[Entries supplied — start]
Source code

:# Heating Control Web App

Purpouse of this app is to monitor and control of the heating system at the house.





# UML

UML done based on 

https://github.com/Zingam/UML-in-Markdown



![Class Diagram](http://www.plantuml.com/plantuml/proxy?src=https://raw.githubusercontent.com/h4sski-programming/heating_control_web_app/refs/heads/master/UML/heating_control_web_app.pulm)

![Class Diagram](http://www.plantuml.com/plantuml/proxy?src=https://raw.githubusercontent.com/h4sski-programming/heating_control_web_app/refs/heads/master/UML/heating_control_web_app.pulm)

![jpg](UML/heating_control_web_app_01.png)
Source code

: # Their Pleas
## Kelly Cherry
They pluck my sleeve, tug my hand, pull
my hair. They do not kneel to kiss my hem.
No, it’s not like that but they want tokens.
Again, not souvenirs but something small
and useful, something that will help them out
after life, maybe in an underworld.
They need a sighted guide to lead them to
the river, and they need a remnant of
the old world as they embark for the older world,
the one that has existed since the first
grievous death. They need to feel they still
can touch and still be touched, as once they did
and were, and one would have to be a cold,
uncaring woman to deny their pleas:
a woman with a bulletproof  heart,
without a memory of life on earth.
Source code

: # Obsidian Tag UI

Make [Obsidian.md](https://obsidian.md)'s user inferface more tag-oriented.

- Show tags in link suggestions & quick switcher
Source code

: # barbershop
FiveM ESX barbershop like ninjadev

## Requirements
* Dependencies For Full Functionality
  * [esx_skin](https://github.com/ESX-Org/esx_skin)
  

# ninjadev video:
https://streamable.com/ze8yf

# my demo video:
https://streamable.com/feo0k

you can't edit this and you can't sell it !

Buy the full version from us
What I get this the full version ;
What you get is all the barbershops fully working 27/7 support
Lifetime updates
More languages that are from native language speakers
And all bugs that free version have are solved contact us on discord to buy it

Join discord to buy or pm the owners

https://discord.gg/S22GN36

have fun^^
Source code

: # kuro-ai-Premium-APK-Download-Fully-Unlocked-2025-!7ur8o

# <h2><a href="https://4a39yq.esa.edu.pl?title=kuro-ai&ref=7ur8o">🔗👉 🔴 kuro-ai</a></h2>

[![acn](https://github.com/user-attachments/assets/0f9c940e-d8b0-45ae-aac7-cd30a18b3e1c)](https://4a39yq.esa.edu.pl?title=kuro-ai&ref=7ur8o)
[Entries supplied — finish]
Exercise description |
Exact reproduction of the lines from the top of the material through the line where "They need a sighted guide to lead them to" appears is required, both boundary lines included, with no other output.

Answer space |
Source code

:# Heating Control Web App

Purpouse of this app is to monitor and control of the heating system at the house.





# UML

UML done based on 

https://github.com/Zingam/UML-in-Markdown



![Class Diagram](http://www.plantuml.com/plantuml/proxy?src=https://raw.githubusercontent.com/h4sski-programming/heating_control_web_app/refs/heads/master/UML/heating_control_web_app.pulm)

![Class Diagram](http://www.plantuml.com/plantuml/proxy?src=https://raw.githubusercontent.com/h4sski-programming/heating_control_web_app/refs/heads/master/UML/heating_control_web_app.pulm)

![jpg](UML/heating_control_web_app_01.png)
Source code

: # Their Pleas
## Kelly Cherry
They pluck my sleeve, tug my hand, pull
my hair. They do not kneel to kiss my hem.
No, it’s not like that but they want tokens.
Again, not souvenirs but something small
and useful, something that will help them out
after life, maybe in an underworld.
They need a sighted guide to lead them to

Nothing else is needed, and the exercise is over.